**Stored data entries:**
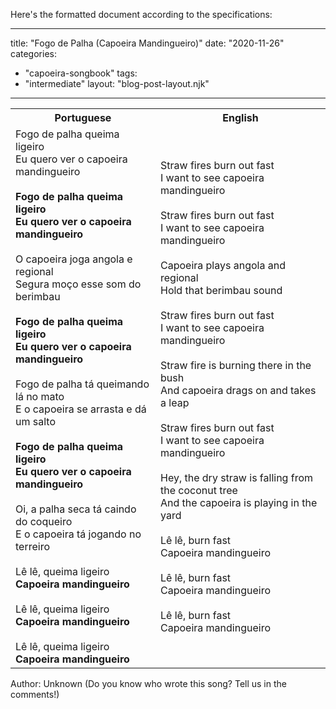Here's the formatted document according to the specifications:

---
title: "Fogo de Palha (Capoeira Mandingueiro)"
date: "2020-11-26"
categories: 
  - "capoeira-songbook"
tags: 
  - "intermediate"
layout: "blog-post-layout.njk"
---

<table class="capoeira-table">
    <tr class="header-row">
        <th>Portuguese</th>
        <th>English</th>
    </tr>
    <tr>
        <td>Fogo de palha queima ligeiro<br>
        Eu quero ver o capoeira mandingueiro<br>
        <br>
        <strong>Fogo de palha queima ligeiro<br>
        Eu quero ver o capoeira mandingueiro</strong><br>
        <br>
        O capoeira joga angola e regional<br>
        Segura moço esse som do berimbau<br>
        <strong><br>
        Fogo de palha queima ligeiro<br>
        Eu quero ver o capoeira mandingueiro</strong><br>
        <br>
        Fogo de palha tá queimando lá no mato<br>
        E o capoeira se arrasta e dá um salto<br>
        <strong><br>
        Fogo de palha queima ligeiro<br>
        Eu quero ver o capoeira mandingueiro</strong><br>
        <br>
        Oi, a palha seca tá caindo do coqueiro<br>
        E o capoeira tá jogando no terreiro<br>
        <br>
        Lê lê, queima ligeiro<br>
        <strong>Capoeira mandingueiro</strong><br>
        <br>
        Lê lê, queima ligeiro<br>
        <strong>Capoeira mandingueiro</strong><br>
        <br>
        Lê lê, queima ligeiro<br>
        <strong>Capoeira mandingueiro</strong></td>
        <td>Straw fires burn out fast<br>
        I want to see capoeira mandingueiro<br>
        <br>
        Straw fires burn out fast<br>
        I want to see capoeira mandingueiro<br>
        <br>
        Capoeira plays angola and regional<br>
        Hold that berimbau sound<br>
        <br>
        Straw fires burn out fast<br>
        I want to see capoeira mandingueiro<br>
        <br>
        Straw fire is burning there in the bush<br>
        And capoeira drags on and takes a leap<br>
        <br>
        Straw fires burn out fast<br>
        I want to see capoeira mandingueiro<br>
        <br>
        Hey, the dry straw is falling from the coconut tree<br>
        And the capoeira is playing in the yard<br>
        <br>
        Lê lê, burn fast<br>
        Capoeira mandingueiro<br>
        <br>
        Lê lê, burn fast<br>
        Capoeira mandingueiro<br>
        <br>
        Lê lê, burn fast<br>
        Capoeira mandingueiro</td>
    </tr>
</table>

<figcaption>
Author: Unknown (Do you know who wrote this song? Tell us in the comments!)
</figcaption>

**BRIEF:** Copy out exactly the lines from the one containing "Hey, the dry" through the last line above, keeping both end lines.

**YOUR RESPONSE:**
        Hey, the dry straw is falling from the coconut tree<br>
        And the capoeira is playing in the yard<br>
        <br>
        Lê lê, burn fast<br>
        Capoeira mandingueiro<br>
        <br>
        Lê lê, burn fast<br>
        Capoeira mandingueiro<br>
        <br>
        Lê lê, burn fast<br>
        Capoeira mandingueiro</td>
    </tr>
</table>

<figcaption>
Author: Unknown (Do you know who wrote this song? Tell us in the comments!)
</figcaption>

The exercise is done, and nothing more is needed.